If someone is ranked 134th in the world, I’m guessing that they are the 134th best player in the world according to all the matches and tournaments they’ve played. That seems simple enough!
But where do the ‘seed’ lists come in? One of the players in tonight’s final is Songe, a French bloke who is apparently ‘unseeded’ but who must have a ‘ranking’ on the world tennis circuit. He hasn’t just appeared out of the blue, surely?
In the majors the “best” 32 players in the draw are seeded so that they don’t meet until the later rounds. If you go here you can see how the seeds were spread out through the draw in the Australian Open.
Usually the seedings follow the rankings but not always. Wimbledon sometimes seeds clay court specialists lower than their ranking.
The worst player in the draw always plays the toughest opponents first up. I remember reading an interview with a guy years ago who drew Lendl or McEnroe in the first round of every tournament he ever played because his ranking was so low.
Thanks don’t ask. I’m not much of a tennis fan really, but there is nothing else on the telly tonight and, while I’m up with most of the jargon, the difference between the seedings and the rankings had me befuddled.

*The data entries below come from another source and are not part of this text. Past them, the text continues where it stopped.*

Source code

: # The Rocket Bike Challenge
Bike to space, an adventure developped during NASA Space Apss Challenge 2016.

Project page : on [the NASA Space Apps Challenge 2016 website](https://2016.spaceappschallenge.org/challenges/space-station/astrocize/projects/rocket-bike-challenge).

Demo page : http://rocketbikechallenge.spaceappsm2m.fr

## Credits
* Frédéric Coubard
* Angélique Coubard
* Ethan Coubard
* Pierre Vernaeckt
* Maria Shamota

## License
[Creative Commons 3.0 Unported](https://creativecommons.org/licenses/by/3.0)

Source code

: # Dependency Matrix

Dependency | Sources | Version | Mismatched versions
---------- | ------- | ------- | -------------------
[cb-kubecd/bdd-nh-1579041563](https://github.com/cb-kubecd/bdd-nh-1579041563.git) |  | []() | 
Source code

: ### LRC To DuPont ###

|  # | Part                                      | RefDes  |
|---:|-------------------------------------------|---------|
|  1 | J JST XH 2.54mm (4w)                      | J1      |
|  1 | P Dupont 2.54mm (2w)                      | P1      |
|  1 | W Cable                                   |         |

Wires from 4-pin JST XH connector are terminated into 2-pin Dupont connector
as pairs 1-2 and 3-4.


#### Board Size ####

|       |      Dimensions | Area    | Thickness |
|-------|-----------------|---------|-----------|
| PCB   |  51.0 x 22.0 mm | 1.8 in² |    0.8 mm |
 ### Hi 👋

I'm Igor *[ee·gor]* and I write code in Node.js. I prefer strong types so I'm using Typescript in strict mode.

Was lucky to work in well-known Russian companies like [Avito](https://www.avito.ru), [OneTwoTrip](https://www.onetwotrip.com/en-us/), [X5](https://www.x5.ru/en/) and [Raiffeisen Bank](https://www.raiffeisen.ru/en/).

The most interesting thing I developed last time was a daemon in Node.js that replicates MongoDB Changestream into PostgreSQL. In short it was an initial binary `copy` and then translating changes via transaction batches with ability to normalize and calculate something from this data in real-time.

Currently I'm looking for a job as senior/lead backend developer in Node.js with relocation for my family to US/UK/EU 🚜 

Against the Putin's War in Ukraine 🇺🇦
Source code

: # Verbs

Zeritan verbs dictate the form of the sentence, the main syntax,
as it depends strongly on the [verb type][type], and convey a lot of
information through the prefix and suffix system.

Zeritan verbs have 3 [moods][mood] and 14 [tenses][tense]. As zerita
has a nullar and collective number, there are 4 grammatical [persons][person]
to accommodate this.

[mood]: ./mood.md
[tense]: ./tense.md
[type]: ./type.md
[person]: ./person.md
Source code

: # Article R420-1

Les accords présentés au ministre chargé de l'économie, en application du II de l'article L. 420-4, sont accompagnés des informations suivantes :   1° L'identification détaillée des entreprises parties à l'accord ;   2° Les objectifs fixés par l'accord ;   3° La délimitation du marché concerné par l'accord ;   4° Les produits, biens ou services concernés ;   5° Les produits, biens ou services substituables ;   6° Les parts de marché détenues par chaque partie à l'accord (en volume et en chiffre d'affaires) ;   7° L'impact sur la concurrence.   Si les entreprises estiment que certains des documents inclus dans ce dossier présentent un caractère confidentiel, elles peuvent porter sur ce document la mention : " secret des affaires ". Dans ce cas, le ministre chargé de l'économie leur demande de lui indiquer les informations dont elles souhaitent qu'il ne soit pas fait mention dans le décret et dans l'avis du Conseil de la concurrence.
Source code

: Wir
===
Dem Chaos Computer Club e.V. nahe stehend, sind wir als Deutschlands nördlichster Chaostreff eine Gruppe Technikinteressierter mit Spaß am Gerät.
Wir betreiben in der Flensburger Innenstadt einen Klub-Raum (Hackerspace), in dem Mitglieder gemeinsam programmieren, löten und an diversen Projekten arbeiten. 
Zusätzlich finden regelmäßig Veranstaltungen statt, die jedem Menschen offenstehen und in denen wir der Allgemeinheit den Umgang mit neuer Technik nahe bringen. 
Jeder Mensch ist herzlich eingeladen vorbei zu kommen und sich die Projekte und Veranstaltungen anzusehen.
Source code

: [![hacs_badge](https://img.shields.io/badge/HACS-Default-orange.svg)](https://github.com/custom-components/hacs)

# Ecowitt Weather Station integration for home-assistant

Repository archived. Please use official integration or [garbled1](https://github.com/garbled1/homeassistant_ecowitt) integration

The important thing to keep in mind about seedings is that the seeded players are placed into the spots by a combination of their level of seed and luck of the draw. Thus, after the #1 and #2 are placed into the top and bottom brackets, respectively, the #3 and the #4 aren’t seeded like they are in, say, the NCAA basketball championship tournament. Instead, they are put into a hat and drawn out one at a time, so that #1 can play either #3 or #4. Then, with numbers 1 - 4 set, the #5 through #8 go into a hat, and are drawn out one at a time for their spots, so that if they win out as expected, they end up facing one of the top four seeds in the quarter-finals. Might be #1 vs. #8, but might be #1 versus #5, instead. Same for the #9 through #16, and then again for the #17 through #32.
I doubt that. When you have one of the finalists going for $10,000 for a $10 investment it is pretty easy to guarantee a profit by laying him or backing his opponent.
In a possibly uninteresting aside which I just recalled - years ago a bunch of us were talking about some tournament in which the top few seeds received a first round bye. Someone wondered how many matches would be played if there were 124 entrants and the top four seeds got byes. Everyone started to work it out, adding up the matches each round but one guy just instantly said, “One hundred and twenty three.”
I asked him how he got that so quickly and was most impressed with his answer, “Well everyone loses one match except the winner, so you need 123 matches for them each to lose one.”
This is a famous old “think outside the box” problem. In a single-elimination tournament, every match eliminates one player or team, so with N entrants the total number of matches is always N - 1.